= EXERCISE DESCRIPTION =
The lines from the one holding "### How easy" to the end of the records below, exactly as written, are the only thing to return.

= PROVIDED ENTRIES =
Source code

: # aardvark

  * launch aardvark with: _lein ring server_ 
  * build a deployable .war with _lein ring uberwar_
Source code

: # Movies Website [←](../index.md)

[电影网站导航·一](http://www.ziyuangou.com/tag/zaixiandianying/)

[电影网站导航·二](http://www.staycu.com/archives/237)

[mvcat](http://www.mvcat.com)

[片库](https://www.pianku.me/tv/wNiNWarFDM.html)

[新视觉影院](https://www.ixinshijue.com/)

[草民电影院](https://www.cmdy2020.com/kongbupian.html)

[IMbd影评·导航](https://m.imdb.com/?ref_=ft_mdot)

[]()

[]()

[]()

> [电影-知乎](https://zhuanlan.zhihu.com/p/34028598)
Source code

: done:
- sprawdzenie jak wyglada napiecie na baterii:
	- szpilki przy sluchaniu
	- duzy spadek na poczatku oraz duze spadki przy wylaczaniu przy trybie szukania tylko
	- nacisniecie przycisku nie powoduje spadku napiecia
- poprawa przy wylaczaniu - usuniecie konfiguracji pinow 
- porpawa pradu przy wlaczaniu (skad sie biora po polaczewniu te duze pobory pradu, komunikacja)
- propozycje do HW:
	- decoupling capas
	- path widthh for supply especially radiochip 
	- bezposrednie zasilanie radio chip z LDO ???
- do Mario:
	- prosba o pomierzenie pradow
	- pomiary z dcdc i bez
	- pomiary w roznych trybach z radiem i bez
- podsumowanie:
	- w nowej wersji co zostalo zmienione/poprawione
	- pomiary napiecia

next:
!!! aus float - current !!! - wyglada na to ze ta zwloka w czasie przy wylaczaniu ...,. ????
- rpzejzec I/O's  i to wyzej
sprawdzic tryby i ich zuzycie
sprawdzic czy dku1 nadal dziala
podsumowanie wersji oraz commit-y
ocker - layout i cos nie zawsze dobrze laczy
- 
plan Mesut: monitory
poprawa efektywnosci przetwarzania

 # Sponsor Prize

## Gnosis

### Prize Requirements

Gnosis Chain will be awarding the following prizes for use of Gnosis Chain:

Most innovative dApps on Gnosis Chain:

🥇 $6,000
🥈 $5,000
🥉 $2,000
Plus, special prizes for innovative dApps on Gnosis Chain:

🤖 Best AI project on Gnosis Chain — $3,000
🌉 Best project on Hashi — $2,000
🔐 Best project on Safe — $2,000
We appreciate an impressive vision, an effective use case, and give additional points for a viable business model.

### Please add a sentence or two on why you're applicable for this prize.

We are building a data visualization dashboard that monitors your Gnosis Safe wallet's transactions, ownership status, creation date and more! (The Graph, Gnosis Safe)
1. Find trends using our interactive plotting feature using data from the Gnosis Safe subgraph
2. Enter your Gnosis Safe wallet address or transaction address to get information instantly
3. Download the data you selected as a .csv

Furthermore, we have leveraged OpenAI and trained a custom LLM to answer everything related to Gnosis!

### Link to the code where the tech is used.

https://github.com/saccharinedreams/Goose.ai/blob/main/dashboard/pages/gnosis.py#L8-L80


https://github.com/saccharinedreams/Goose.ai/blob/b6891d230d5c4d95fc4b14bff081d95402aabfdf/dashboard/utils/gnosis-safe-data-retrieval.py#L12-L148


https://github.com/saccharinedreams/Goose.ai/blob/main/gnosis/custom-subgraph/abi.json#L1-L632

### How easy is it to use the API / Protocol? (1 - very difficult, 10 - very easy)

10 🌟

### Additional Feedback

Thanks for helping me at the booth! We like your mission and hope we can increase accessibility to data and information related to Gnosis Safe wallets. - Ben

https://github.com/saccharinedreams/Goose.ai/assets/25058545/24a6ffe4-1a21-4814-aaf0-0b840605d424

= RESPONSE TO THE EXERCISE =
### How easy is it to use the API / Protocol? (1 - very difficult, 10 - very easy)

10 🌟

### Additional Feedback

Thanks for helping me at the booth! We like your mission and hope we can increase accessibility to data and information related to Gnosis Safe wallets. - Ben

https://github.com/saccharinedreams/Goose.ai/assets/25058545/24a6ffe4-1a21-4814-aaf0-0b840605d424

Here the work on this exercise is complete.